Ketua IAAI Balinusra: Arkeolog Cilik Jadi Bukti Sosialisasi Arkeologi Kepada Generasi Muda

Ketua IAAI Balinusra: Arkeolog Cilik Jadi Bukti Sosialisasi Arkeologi Kepada Generasi Muda
Ketua Ikatan Ahli Arkeologi Indonesia (IAAI) wilayah Bali-Nusa Tenggara (Balinusra), Iwan Kristiawan menyatakan bahwa kegiatan belajar bersama arkeolog cilik menjadi bukti nyata keberhasilan sosialisasi arkeologi kepada generasi muda.
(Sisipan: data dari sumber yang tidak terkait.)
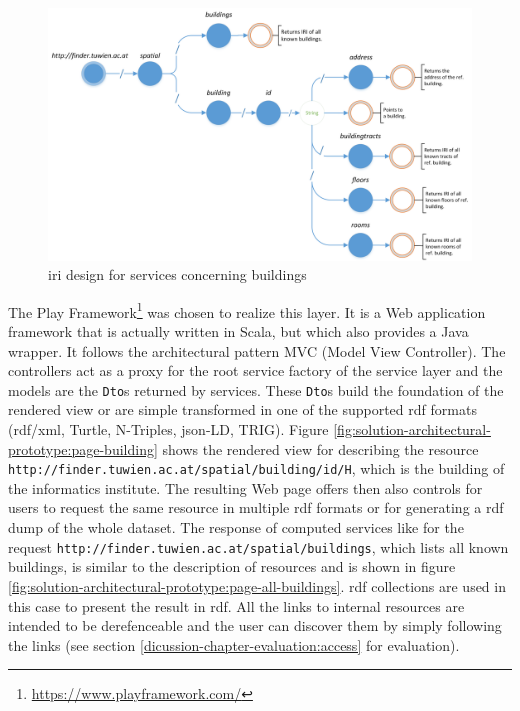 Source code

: \documentclass[draft,final]{vutinfth} %
\begin{document}
\begin{figure}[h]
    \centering
    \includegraphics[width=1.0\textwidth]{graphics/buildingApiTree.png}
    \caption{\gls{iri} design for services concerning buildings}
    \label{fig:solution-architectural-prototype:restful-api}
\end{figure}

The Play Framework\footnote{\url{https://www.playframework.com/}} was chosen to realize this layer. It is a Web application framework that is actually written in Scala, but which also provides a Java wrapper. It follows the architectural pattern MVC (Model View Controller). The controllers act as a proxy for the root service factory of the service layer and the models are the \texttt{Dto}s returned by services. These \texttt{Dto}s build the foundation of the rendered view or are simple transformed in one of the supported \gls{rdf} formats (\gls{rdf}/\gls{xml}, Turtle, N-Triples, \gls{json}-LD, TRIG). Figure \ref{fig:solution-architectural-prototype:page-building} shows the rendered view for describing the resource \texttt{http://finder.tuwien.ac.at/spatial/building/id/H}, which is the building of the informatics institute. The resulting Web page offers then also controls for users to request the same resource in multiple \gls{rdf} formats or for generating a \gls{rdf} dump of the whole dataset. The response of computed services like for the request \texttt{http://finder.tuwien.ac.at/spatial/buildings}, which lists all known buildings, is similar to the description of resources and is shown in figure \ref{fig:solution-architectural-prototype:page-all-buildings}. \gls{rdf} collections are used in this case to present the result in \gls{rdf}. All the links to internal resources are intended to be derefenceable and the user can discover them by simply following the links (see section \ref{dicussion-chapter-evaluation:access} for evaluation). 
\end{document}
Mataram,(Beritantb.com) - Ketua Ikatan Ahli Arkeologi Indonesia (IAAI) wilayah Bali-Nusa Tenggara (Balinusra), Iwan Kristiawan menyatakan bahwa kegiatan belajar bersama arkeolog cilik menjadi bukti nyata keberhasilan sosialisasi arkeologi kepada generasi muda.


Pernyataan ini disampaikan dalam kegiatan Belajar Bersama Arkeologi Cilik yang digelar oleh Museum NTB sebagai bagian dari rangkaian kegiatan Lomba Cerdas Cermat Museum (LCCM) tahun 2025.
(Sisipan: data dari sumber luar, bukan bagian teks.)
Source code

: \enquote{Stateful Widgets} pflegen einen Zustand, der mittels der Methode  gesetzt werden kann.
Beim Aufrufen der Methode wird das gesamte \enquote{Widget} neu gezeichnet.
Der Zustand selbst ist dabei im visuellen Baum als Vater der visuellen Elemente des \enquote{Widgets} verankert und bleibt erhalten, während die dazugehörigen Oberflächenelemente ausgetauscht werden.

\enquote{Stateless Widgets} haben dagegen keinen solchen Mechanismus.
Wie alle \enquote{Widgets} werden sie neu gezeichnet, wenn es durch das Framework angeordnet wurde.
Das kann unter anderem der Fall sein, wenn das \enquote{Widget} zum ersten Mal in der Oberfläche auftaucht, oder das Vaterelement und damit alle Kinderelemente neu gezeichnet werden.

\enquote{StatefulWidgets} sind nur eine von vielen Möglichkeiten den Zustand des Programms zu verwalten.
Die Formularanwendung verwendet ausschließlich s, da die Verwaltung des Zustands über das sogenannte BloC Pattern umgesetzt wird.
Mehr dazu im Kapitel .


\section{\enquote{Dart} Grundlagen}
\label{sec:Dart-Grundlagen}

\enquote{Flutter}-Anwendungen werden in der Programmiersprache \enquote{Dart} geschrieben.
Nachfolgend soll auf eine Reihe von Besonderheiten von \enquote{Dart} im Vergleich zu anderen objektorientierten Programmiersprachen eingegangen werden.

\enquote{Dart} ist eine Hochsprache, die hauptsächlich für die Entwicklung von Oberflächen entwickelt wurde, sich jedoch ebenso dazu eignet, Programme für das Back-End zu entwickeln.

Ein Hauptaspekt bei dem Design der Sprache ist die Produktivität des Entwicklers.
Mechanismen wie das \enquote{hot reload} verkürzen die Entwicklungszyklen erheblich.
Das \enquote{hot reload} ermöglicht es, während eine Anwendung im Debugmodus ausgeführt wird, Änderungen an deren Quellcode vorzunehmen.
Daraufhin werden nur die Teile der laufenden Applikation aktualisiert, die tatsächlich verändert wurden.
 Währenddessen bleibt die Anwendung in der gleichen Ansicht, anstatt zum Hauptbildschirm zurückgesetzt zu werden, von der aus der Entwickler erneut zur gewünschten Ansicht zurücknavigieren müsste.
Kegiatan Belajar Bersama Arkeolog Cilik bertajuk ‘Mendunia: Mencintai Budaya, Mengenali Indonesia’ merupakan bagian dari upaya edukasi untuk menjadi arkeolog, yang melibatkan 60 siswa dari 20 sekolah menengah pertama yang terpilih menjadi peserta LCCM dari setiap kabupaten/kota di Nusa Tenggara Barat.


“Kita lihat kembali faktanya ternyata ini menarik. kampus itu sudah waktunya untuk turun melihat bahwa pontesi yang dilakukan oleh museum NTB ini adalah bukti bahwa mereka juga bisa seteara setidaknya kontruksi apa yang mereka sampaikan itu sebenrnya adalah bagian yang saya melihat di kampus. Jadi ini suatu keniscayaan”, ungkap Ketua IAAI Balinusra, Iwan Kristiawan di Mataram, Selasa (22/04/25)
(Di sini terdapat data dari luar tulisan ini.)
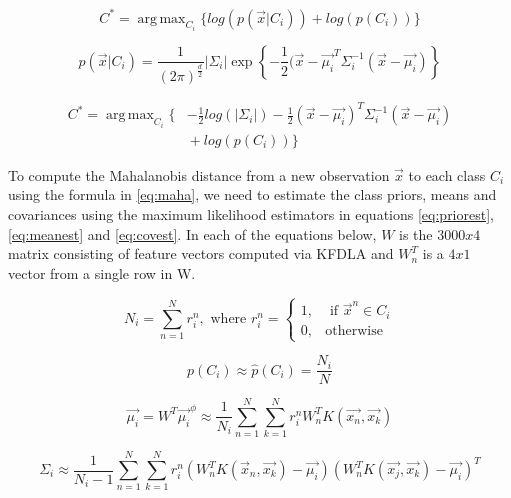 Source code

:\documentclass[journal]{IEEEtran}
\DeclareMathOperator*{\argmax}{arg\,max}
\begin{document}
\begin{equation}
\label{eq:jointprob}
C^* = \argmax_{C_i}\{log(p(\vec{x}|C_i)) + log(p(C_i))\}
\end{equation}

\begin{equation}
\label{eq:assumegauss}
p(\vec{x}|C_i) = \frac{1}{(2\pi)^{\frac{d}{2}}} \left| \Sigma_i \right|\exp{\left\{-\frac{1}{2}(\vec{x}-\vec{\mu_i}^T\Sigma_i^{-1}(\vec{x}-\vec{\mu_i})\right\}}
\end{equation}

\begin{align}
C^* = \argmax_{C_i}\{ &-\frac{1}{2} log(\left|\Sigma_i\right|) - \frac{1}{2}(\vec{x} - \vec{\mu_i})^T\Sigma_i^{-1}(\vec{x}-\vec{\mu_i}) \label{eq:maha} \\
& {} + log(p(C_i)) \nonumber \}
\end{align}

\par To compute the Mahalanobis distance from a new observation \(\vec{x}\) to each class \(C_i\) using the formula in \ref{eq:maha}, we need to estimate the class priors, means and covariances using the maximum likelihood estimators in equations \ref{eq:priorest}, \ref{eq:meanest} and \ref{eq:covest}. In each of the equations below, \(W\) is the \(3000x4\) matrix consisting of feature vectors computed via KFDLA and \(W_n^T\) is a \(4x1\) vector from a single row in W.

\begin{equation}
\label{eq:indicator}
N_i = \sum_{n=1}^{N}{r_i^n}, \text{    where     }  r_i^n =
\begin{cases}
 1 ,& \text{    if    } \vec{x}^n \in C_i \\
 0         ,& \text{otherwise}
\end{cases}
\end{equation}

\begin{equation}
\label{eq:priorest}
p(C_i) \approx \hat{p}(C_i) = \frac{N_i}{N}
\end{equation}

\begin{equation}
\label{eq:meanest}
\vec{\mu_i} = W^T\vec{\mu_i}^\phi \approx \frac{1}{N_i}\sum_{n=1}^{N} \sum_{k=1}^{N}r_i^nW_n^TK(\vec{x_n},\vec{x_k})
\end{equation}

\begin{equation}
\label{eq:covest}
\Sigma_i \approx \frac{1}{N_i-1}\sum_{n=1}^{N}\sum_{k=1}^{N}r_i^n(W_n^TK(\vec{x}_n,\vec{x_k}) - \vec{\mu_i})(W_n^TK(\vec{x_j},\vec{x_k})-\vec{\mu_i})^T
\end{equation}
\end{document}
Iwan megatakan arkeolog cilik ini juga merupakan bagian dari kegiatan pengabdian dan sosialisasi yang dilakukan oleh kampus-kampus. Memaang, tambahnya kegiatan seperti ini belum pernah dilakukan oleh kampus padahal sekolah-sekolah sangat tertarik mempelajari kebudayaan.


“Jadi saya justru ingin berencana menginisiasi teman-teman di universitas untuk melihat, karena ini adalah bukti”, tuturnya. 


Dengan begitu dirinya mengatakan agar kampus perlu melakaukan kerja sama dengan museum dalam kegiatan pengabdian dan sosialisasi. Menurutnya, kerja sama ini seperti simiosis mutualisme. Kampus membutuhkan sosialisasi untuk mahasiswa arkeologi yang kontennya tentang arkeologi, sementara museum membutuhkan salah satu jembatan ketika mengkonservasi budayanya.


“Jadi konservasi budaya itu jalannya kan banyak ya, jadi museum sebagai hulu dari semua artefak ini. kan muarannya ada di museum nah kampus punya tanggung jawab untuk memberikan atau menjelaskan caption yang ada di setiap museum”, tuturnya.(Red).